I have to go fix Iraq.
You know, there's like a phony set of priorities there.
Like you're doing something important.
He's not going to fix Iraq.
Meanwhile, his young kids are growing up without a father.
So that's what I think is going on there.
I don't think it's a movie of hero worship.
Yeah.
Well, and I haven't seen it, but from what I've read of it, they make it pretty clear that.
So I guess it's the funeral of the guy that, you know, his doubt killed him.
Once he stopped believing in the righteousness of our cause, that's what got him killed.
That sounds like a blatant manipulation.
And when his own brother, he sees his own brother getting ready to leave the country.
And the brother idolizes Chris.
He's a younger guy who went into the Marines, not the Navy.
He's clearly kind of messed up and he looks subtly like he's really been shaken.
And as his brother saying goodbye to him, he says, the brother says to Kyle, F this place.
Although he didn't say F.
And Kyle gets him to repeat it because he didn't quite hear it.
And it's like the look on Kyle's face is what happened to him?
How could he possibly say that?
And the brother goes off and goes home.
We never hear any more about him.
I don't know what.
So I don't know.
I mean, you're saying this is the mark of a great movie.
But to me, it just sounds like Clint Eastwood is a coward.
So everybody's supposed to take it as an inkblot.
And so the lesson isn't look at this idiot still refuses to see what's going on here.
The lesson can be taken just as good either way if you're John McCain or if you're Ron Paul.
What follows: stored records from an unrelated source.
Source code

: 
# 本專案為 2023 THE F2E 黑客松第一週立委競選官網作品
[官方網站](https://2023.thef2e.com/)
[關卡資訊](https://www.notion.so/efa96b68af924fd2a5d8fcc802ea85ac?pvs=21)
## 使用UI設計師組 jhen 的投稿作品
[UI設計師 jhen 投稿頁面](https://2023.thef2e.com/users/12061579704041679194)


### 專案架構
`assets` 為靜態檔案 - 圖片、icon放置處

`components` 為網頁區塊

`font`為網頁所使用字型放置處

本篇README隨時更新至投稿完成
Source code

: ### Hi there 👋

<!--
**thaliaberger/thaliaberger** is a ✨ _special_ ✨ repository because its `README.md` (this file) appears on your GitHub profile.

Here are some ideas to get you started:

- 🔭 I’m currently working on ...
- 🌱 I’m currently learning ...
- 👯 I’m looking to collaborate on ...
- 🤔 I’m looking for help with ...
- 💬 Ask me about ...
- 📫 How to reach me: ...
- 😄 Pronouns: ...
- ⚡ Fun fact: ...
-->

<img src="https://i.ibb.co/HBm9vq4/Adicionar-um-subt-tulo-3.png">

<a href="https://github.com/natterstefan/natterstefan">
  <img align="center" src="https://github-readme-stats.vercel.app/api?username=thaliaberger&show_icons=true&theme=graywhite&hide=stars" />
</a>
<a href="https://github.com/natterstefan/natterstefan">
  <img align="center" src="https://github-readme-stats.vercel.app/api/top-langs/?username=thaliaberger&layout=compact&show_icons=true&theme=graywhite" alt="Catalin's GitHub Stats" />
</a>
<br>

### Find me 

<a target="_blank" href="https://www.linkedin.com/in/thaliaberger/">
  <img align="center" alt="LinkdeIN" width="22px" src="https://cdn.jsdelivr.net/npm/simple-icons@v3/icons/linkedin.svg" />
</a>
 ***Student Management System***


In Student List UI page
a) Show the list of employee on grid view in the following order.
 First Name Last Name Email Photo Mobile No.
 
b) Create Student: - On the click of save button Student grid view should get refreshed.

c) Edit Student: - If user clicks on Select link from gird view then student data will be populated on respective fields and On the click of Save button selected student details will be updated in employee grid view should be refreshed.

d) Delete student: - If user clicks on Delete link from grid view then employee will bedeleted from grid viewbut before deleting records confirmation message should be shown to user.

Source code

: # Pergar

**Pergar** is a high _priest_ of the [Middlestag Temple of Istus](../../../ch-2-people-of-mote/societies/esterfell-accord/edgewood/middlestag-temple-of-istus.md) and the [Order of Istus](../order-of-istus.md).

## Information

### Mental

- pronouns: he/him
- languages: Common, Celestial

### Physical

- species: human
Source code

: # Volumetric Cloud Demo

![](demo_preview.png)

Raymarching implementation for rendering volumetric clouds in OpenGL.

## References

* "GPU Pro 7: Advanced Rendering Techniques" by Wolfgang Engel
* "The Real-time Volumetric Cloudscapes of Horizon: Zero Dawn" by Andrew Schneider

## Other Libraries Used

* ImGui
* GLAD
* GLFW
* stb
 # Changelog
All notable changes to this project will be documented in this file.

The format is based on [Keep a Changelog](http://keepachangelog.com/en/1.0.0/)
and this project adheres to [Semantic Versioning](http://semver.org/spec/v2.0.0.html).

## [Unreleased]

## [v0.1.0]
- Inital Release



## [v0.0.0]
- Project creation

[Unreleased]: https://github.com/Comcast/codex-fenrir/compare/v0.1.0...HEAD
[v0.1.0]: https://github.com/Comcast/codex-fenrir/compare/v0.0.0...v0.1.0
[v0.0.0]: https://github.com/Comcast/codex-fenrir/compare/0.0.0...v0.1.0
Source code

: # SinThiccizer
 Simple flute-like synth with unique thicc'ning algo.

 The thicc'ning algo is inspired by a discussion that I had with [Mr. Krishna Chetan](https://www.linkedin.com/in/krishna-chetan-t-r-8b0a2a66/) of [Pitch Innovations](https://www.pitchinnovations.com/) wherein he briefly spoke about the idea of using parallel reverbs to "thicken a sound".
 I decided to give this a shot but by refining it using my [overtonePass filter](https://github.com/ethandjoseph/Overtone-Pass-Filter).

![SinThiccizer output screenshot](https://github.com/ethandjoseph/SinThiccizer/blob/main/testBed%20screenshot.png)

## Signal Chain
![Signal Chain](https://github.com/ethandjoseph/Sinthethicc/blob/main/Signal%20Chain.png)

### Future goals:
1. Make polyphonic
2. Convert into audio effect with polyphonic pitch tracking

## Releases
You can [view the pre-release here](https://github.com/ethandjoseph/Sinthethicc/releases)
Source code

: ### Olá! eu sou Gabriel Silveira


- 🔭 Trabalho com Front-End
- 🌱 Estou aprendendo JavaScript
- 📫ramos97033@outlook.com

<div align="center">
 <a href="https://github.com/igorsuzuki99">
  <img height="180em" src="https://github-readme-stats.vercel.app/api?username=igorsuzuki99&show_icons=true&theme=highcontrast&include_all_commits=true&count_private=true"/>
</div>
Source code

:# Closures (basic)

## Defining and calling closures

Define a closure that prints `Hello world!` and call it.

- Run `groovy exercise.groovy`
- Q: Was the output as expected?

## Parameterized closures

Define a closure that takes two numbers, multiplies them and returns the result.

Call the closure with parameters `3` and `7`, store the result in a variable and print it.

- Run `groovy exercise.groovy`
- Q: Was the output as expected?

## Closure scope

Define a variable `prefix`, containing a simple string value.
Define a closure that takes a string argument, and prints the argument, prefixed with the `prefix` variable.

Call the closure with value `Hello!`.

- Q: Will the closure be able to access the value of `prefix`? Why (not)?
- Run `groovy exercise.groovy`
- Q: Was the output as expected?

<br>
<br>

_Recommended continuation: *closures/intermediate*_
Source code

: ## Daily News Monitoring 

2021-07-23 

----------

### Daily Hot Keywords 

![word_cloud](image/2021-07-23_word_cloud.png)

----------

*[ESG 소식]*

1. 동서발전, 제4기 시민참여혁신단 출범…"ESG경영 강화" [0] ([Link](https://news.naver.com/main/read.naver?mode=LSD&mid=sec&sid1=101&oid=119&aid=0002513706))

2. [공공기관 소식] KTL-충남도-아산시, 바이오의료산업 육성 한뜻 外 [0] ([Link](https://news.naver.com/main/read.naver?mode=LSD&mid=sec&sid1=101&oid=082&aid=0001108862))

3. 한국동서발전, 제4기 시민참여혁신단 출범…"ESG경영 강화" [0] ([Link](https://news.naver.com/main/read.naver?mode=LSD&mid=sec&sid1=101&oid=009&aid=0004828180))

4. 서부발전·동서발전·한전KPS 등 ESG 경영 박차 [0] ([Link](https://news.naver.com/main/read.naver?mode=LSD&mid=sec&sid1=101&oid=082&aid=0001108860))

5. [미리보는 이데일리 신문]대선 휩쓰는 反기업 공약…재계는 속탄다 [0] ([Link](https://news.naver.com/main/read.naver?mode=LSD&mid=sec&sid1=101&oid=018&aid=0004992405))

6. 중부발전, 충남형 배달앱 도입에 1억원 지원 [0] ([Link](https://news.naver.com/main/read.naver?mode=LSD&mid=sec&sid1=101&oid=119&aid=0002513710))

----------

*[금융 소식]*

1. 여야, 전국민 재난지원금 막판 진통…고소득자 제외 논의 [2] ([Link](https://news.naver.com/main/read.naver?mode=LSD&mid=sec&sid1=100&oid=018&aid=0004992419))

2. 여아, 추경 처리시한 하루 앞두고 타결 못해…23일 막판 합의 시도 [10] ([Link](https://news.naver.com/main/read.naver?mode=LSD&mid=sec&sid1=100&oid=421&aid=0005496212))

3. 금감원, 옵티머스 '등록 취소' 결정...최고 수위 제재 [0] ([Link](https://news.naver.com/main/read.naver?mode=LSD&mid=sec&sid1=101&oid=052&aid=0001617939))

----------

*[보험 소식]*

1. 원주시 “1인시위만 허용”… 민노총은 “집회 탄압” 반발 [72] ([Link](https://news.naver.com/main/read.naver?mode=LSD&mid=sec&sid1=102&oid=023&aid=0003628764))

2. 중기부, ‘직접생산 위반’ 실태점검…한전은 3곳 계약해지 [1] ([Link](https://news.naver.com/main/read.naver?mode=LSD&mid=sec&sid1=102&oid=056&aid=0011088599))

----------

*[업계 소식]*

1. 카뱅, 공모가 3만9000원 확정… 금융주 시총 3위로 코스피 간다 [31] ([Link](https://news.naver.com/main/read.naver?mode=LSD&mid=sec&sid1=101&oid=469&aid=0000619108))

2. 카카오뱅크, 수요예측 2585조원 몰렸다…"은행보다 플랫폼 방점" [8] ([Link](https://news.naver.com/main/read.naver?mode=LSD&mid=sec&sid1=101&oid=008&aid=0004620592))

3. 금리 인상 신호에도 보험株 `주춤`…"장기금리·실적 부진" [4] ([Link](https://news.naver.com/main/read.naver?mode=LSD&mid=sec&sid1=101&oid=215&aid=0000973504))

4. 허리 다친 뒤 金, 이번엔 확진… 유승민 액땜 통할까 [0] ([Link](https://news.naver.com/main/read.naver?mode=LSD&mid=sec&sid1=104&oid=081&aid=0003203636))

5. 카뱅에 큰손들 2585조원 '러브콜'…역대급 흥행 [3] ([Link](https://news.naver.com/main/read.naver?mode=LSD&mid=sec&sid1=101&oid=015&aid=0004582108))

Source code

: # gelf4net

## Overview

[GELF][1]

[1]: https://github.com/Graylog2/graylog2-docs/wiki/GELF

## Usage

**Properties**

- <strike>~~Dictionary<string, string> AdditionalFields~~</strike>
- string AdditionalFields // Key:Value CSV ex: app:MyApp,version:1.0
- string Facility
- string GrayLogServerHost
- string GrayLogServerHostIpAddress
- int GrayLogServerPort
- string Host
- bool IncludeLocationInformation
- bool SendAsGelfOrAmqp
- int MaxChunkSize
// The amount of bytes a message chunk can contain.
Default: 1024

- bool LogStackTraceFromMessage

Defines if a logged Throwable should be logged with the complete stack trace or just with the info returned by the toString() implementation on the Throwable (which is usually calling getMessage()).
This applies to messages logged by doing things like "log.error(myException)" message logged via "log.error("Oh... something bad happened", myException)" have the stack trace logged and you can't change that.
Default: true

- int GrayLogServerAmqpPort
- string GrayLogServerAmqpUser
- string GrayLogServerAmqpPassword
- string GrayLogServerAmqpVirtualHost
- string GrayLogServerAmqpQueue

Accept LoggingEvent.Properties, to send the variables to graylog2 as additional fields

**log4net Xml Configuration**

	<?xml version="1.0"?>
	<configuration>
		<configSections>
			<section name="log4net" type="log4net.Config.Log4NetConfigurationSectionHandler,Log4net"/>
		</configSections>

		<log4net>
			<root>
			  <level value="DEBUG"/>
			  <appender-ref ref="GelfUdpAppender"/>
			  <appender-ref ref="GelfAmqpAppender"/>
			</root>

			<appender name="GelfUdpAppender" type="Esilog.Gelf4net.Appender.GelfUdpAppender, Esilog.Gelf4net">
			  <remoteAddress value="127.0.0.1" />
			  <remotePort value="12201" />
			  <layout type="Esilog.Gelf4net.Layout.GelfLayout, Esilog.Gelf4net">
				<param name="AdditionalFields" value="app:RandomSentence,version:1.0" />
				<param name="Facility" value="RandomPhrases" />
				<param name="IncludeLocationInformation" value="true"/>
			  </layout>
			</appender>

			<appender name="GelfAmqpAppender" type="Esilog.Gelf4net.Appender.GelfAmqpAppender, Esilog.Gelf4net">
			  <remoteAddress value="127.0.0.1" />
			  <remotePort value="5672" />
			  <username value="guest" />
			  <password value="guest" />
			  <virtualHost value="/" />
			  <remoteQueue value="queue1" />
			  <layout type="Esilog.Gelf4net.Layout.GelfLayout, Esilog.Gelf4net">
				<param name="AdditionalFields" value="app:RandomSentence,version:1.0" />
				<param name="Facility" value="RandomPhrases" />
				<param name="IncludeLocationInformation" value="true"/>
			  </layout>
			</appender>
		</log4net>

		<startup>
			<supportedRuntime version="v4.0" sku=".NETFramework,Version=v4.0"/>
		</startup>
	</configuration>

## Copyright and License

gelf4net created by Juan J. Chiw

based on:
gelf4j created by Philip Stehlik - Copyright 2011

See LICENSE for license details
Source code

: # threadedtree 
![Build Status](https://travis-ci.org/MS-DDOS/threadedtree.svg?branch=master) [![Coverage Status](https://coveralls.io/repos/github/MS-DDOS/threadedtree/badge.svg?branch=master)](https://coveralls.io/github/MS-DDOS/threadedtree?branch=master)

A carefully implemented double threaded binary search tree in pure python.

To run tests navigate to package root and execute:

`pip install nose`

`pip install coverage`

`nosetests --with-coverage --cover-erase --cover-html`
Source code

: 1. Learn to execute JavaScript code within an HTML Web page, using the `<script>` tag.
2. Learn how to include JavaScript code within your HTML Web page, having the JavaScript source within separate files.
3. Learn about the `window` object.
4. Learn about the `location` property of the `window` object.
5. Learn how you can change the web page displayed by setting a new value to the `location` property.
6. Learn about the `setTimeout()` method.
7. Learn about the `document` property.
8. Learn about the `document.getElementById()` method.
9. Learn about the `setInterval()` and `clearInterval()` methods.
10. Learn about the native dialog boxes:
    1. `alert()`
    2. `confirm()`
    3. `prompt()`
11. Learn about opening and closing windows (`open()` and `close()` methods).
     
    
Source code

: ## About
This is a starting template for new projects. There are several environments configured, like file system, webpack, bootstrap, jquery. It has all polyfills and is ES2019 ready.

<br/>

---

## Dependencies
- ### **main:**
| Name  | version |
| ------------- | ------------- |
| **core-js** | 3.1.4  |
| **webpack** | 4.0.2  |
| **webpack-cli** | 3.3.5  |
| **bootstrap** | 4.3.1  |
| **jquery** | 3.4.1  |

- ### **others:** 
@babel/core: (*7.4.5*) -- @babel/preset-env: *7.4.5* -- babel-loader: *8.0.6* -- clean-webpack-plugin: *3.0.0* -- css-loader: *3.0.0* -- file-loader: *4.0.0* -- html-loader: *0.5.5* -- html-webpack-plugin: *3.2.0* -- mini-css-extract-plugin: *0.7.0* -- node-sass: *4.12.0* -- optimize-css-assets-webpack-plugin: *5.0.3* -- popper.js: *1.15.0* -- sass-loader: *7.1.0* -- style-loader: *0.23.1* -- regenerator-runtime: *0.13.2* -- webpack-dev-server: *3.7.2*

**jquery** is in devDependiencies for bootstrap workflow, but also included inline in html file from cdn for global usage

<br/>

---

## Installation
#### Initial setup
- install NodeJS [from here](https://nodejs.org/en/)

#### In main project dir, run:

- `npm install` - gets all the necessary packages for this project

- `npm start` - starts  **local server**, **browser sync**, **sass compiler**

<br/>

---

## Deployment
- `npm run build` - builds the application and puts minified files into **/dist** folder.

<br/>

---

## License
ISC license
Well, I didn't say it was a great movie.
I started off saying the opposite.
I don't think it would be getting this kind of attention if we're if we're a completely fictional movie with a fictional war and fictional people set in another time.
I don't think the acting was didn't blow me away.
I mean, I think it was like a fantastic movie.
But it was interesting.
And as and judging, trying to judge Eastwood, it seems to me you can kind of find what you want.
Like I said, a pro war person, a pro war pro Kyle person could love the movie or hate the movie.
And then any war person could love this is good.
Marketing basically is what it sounds like a kind of noncommittal movie about.
And yet, well, we'll talk more about it.
And we got other things to cover, too.
We show the Richmond on the other side of this break.
Check out FFF dot org.
Subscribe to the future freedom.
He's the editor of it.
Sheldon Richmond, FFF dot org slash subscribe.
We'll be right back.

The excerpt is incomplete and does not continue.